Technology — the internet — which was largely nonexistent just 25 years ago, now plays a huge role in our lives as a tool of communication.
In a survey just published by the Pew Research Center, 86% say they “often” or “sometimes” get their news from a digital device — smartphone, tablet or computer. This compared with 68% who say they “often” or “sometimes” get their news from television, 50% who get it from radio and 32% who get it from print publications.
According to Statista.com, the United States has 223 million Facebook users, almost the size of the entire U.S. population over age 18. Per Pew, 22% of U.S. adults use Twitter.
These developments have put enormous power at the disposal of technology firms over what we see and read.
Power alone doesn’t worry me. Exclusive power, power to control, does.
The decision by Twitter to kick the president of the United States off of Twitter, disconnecting him from the 89 million who follow him, is mind-boggling.
President Trump has noted, with total legitimacy, that he turned to social media as his platform of preference to communicate with the country because of widespread bias in the mainstream media.
What gives the technology companies so much discretion over communication, the oxygen of our free country?
This comes from a provision of the 1996 Communications Decency Act that was passed to set the ground rules for the powerful new technologies that were emerging. Technology companies are protected from liability for the content they carry: The liability exists with whomever provided that content. But they were also given discretion over what they choose to carry.
The discretion part comes from logic that the operators of these platforms should be able to refuse truly inflammatory, dangerous content. But what about content that is normally protected by the First Amendment?
Jack Dorsey, CEO of Twitter, appointed himself judge and jury, deciding that President Trump incited the assault on the Capitol building and banning the president from Twitter for life.
We know that President Trump’s own words were that the demonstration on Capitol Hill should be “peaceful.” The point is, if Donald Trump broke the law, this should be determined through legal channels, not by the subjective decision of a businessperson with a net worth of some $12 billion accrued because of American freedom.
I produce a weekly television talk show, “CURE America with Star Parker.” The show was booted off Vimeo because the far-left Southern Poverty Law Center identifies one of our Christian advertisers as a hate group and one pastor said that homosexuality is a sin.
Now quoting the Bible, expressing views of a believing Christian, is out of bounds — banned from the nation’s major media platforms?
We must recognize that our nation’s most precious commodity, our freedom to speak, to act and to assemble, is seriously being threatened.
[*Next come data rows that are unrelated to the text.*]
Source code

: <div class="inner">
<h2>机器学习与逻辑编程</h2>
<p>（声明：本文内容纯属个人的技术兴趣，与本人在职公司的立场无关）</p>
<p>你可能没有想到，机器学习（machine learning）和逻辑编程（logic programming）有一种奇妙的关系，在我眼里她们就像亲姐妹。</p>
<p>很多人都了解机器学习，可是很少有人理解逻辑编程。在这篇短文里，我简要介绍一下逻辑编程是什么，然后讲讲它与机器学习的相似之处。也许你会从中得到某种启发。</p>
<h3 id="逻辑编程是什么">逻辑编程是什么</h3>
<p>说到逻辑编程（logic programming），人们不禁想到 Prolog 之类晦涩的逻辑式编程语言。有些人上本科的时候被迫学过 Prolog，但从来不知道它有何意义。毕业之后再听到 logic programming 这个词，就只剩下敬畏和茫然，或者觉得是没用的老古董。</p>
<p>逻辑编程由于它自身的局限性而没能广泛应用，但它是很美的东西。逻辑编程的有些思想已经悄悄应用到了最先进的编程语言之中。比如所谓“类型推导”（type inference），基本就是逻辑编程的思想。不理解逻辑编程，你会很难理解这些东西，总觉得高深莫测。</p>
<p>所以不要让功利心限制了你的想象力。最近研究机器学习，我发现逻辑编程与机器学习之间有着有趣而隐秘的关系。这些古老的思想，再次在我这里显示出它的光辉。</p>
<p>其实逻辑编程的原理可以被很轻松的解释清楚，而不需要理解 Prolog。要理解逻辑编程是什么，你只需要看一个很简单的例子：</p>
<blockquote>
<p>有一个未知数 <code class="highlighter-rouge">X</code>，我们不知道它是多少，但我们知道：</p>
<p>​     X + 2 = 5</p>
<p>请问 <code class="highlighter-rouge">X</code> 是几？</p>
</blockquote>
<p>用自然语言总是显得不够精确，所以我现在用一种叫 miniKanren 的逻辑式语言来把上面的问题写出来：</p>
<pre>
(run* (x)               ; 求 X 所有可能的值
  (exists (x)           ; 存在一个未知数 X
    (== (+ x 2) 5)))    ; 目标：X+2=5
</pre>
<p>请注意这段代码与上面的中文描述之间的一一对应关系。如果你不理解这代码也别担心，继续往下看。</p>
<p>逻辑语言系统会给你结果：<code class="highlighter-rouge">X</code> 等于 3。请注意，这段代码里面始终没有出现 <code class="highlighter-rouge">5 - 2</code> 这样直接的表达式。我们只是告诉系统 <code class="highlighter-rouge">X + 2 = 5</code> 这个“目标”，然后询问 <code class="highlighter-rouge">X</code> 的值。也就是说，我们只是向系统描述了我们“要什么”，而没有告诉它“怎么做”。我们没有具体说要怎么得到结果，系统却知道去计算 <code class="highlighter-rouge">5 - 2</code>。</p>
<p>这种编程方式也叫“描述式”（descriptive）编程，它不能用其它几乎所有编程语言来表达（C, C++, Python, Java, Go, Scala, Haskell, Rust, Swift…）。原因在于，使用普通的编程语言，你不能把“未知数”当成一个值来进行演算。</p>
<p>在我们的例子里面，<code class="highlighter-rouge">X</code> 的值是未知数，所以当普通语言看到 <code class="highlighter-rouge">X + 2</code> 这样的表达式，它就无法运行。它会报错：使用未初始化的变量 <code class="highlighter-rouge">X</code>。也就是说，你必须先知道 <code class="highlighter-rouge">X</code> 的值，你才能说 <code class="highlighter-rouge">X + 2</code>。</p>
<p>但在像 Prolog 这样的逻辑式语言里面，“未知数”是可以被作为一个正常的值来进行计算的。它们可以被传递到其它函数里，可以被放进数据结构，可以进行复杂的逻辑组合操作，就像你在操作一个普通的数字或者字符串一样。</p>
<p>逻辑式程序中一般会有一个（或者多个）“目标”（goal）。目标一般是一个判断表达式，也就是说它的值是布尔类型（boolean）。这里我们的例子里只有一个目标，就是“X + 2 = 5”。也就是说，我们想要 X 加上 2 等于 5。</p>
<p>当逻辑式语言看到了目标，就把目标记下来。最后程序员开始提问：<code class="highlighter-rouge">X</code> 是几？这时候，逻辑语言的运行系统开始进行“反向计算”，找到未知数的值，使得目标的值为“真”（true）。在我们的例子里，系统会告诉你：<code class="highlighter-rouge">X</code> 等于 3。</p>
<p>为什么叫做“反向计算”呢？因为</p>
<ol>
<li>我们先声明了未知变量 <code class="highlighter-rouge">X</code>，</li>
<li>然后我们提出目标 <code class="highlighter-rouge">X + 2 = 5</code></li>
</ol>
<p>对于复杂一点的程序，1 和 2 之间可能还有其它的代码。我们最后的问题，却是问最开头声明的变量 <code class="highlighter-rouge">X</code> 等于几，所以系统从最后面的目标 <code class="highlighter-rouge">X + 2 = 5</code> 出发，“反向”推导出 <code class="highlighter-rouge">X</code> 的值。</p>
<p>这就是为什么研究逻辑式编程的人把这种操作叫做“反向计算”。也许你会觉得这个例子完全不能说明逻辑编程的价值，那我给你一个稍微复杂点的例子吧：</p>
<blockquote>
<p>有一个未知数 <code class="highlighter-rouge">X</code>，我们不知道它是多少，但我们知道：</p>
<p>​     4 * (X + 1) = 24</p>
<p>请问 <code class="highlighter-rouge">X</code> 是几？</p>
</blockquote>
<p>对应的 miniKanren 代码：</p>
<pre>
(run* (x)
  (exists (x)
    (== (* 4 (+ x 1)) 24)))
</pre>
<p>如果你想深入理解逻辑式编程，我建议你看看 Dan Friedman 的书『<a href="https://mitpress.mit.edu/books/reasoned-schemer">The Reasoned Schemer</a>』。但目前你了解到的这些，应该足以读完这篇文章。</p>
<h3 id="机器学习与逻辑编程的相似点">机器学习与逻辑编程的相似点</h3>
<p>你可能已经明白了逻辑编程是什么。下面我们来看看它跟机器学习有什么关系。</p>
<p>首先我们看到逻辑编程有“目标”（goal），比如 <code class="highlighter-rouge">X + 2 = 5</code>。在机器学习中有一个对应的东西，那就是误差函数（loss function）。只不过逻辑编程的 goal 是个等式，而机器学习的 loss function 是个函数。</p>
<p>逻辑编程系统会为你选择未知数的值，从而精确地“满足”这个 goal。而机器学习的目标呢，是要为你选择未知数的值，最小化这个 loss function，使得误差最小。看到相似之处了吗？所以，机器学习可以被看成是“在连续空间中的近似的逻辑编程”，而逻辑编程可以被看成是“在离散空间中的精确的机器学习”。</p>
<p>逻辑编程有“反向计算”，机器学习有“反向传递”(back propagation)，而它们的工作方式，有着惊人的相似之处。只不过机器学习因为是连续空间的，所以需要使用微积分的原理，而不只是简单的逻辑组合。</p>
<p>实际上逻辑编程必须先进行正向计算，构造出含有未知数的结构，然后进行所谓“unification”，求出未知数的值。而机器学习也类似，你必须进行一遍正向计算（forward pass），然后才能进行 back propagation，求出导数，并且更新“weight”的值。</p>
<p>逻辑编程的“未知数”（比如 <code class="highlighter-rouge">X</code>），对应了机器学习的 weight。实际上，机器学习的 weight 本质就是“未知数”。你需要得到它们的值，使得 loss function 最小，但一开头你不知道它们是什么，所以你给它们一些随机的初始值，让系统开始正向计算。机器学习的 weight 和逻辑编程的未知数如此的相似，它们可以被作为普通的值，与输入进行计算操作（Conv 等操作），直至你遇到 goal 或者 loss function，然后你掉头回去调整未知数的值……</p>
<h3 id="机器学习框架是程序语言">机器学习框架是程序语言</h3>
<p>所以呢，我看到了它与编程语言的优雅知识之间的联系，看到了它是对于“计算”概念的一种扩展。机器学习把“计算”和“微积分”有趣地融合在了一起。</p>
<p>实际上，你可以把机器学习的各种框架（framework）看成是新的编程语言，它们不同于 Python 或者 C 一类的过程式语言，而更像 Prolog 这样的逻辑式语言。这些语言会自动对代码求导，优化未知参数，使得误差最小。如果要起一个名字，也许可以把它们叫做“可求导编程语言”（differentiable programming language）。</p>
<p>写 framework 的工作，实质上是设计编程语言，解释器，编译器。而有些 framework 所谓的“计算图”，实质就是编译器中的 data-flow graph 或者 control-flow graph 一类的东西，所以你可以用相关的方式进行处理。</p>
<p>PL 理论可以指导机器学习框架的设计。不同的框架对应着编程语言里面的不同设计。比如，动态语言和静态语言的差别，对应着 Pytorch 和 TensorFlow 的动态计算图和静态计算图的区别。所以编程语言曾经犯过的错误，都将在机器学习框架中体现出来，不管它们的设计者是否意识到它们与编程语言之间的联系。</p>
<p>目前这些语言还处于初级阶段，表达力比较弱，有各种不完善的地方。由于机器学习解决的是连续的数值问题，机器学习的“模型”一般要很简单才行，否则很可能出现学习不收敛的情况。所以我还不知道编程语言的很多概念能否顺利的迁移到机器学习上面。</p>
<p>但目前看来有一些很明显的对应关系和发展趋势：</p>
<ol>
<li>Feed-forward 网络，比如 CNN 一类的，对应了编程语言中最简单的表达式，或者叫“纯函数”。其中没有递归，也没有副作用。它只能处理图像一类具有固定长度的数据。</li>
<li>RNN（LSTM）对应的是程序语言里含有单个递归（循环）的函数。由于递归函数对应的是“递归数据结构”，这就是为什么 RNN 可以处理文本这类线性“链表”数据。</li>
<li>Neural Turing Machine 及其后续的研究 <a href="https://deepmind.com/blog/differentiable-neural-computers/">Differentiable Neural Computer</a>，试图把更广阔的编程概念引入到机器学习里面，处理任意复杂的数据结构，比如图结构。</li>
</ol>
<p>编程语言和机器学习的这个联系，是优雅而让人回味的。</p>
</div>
Because those controlling these technology companies disproportionately have political sympathies to the left, it is the freedom of conservatives that is most seriously under siege.
Fortunately, many are now concerned.
The argument is made that First Amendment speech protections only pertain to government action, not private companies. But technology has enabled a concentration of private power not previously imagined.
The Communications Decency Act could be amended such that speech on technology platforms receives the same protections as all speech protected by the First Amendment.
Another possibility would be to amend the Civil Rights Act to include those with religious conviction based on teachings of Judaism and Christianity as a protected class.
Conservatives must push for new law and new platforms.